- YOUR OBJECTIVE
Taking only the lines of the data below from the line with "重要的是我們用什麼眼光去看待一件事情" to the line with "- 也就是 beck的負向認知三角，很多人對這些都帶著負面想法", ends included, write them out exactly and without pictures.

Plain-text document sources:
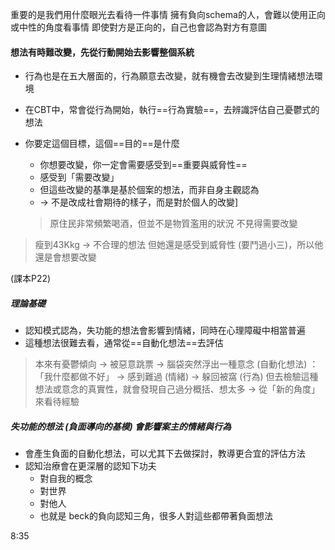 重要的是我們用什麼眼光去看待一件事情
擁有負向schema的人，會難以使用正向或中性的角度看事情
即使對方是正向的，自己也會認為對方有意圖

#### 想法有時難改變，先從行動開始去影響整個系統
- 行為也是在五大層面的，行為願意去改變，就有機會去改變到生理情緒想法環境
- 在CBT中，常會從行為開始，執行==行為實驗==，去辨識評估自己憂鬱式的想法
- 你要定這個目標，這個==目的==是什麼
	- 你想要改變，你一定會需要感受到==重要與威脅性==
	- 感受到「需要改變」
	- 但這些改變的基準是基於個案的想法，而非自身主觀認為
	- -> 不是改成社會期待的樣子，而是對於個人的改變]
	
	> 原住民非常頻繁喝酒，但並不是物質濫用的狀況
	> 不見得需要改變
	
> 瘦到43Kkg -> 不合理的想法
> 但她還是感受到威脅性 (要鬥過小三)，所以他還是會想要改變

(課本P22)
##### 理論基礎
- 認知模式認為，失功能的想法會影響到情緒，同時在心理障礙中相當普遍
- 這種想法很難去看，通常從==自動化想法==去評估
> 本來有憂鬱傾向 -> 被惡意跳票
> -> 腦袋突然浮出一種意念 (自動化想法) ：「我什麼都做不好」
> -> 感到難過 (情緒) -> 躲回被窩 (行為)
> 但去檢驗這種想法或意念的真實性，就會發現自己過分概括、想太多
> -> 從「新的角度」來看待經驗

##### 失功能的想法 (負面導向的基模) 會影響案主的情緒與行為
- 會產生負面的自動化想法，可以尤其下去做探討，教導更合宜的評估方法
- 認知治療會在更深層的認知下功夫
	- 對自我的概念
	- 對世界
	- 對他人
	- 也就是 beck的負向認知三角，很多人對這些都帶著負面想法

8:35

...

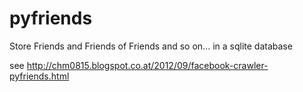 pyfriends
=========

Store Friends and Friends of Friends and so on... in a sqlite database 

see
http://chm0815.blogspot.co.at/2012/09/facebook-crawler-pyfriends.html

--

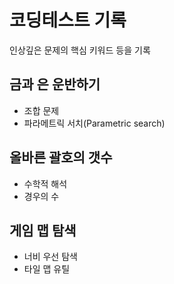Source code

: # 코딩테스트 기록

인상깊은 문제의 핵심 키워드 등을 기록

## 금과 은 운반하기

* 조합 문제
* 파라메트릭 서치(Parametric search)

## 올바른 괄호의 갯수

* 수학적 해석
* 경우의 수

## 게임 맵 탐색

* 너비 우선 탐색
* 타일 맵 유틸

- ANSWER TO THIS PROBLEM
 重要的是我們用什麼眼光去看待一件事情
擁有負向schema的人，會難以使用正向或中性的角度看事情
即使對方是正向的，自己也會認為對方有意圖

#### 想法有時難改變，先從行動開始去影響整個系統
- 行為也是在五大層面的，行為願意去改變，就有機會去改變到生理情緒想法環境
- 在CBT中，常會從行為開始，執行==行為實驗==，去辨識評估自己憂鬱式的想法
- 你要定這個目標，這個==目的==是什麼
	- 你想要改變，你一定會需要感受到==重要與威脅性==
	- 感受到「需要改變」
	- 但這些改變的基準是基於個案的想法，而非自身主觀認為
	- -> 不是改成社會期待的樣子，而是對於個人的改變]
	
	> 原住民非常頻繁喝酒，但並不是物質濫用的狀況
	> 不見得需要改變
	
> 瘦到43Kkg -> 不合理的想法
> 但她還是感受到威脅性 (要鬥過小三)，所以他還是會想要改變

(課本P22)
##### 理論基礎
- 認知模式認為，失功能的想法會影響到情緒，同時在心理障礙中相當普遍
- 這種想法很難去看，通常從==自動化想法==去評估
> 本來有憂鬱傾向 -> 被惡意跳票
> -> 腦袋突然浮出一種意念 (自動化想法) ：「我什麼都做不好」
> -> 感到難過 (情緒) -> 躲回被窩 (行為)
> 但去檢驗這種想法或意念的真實性，就會發現自己過分概括、想太多
> -> 從「新的角度」來看待經驗

##### 失功能的想法 (負面導向的基模) 會影響案主的情緒與行為
- 會產生負面的自動化想法，可以尤其下去做探討，教導更合宜的評估方法
- 認知治療會在更深層的認知下功夫
	- 對自我的概念
	- 對世界
	- 對他人
	- 也就是 beck的負向認知三角，很多人對這些都帶著負面想法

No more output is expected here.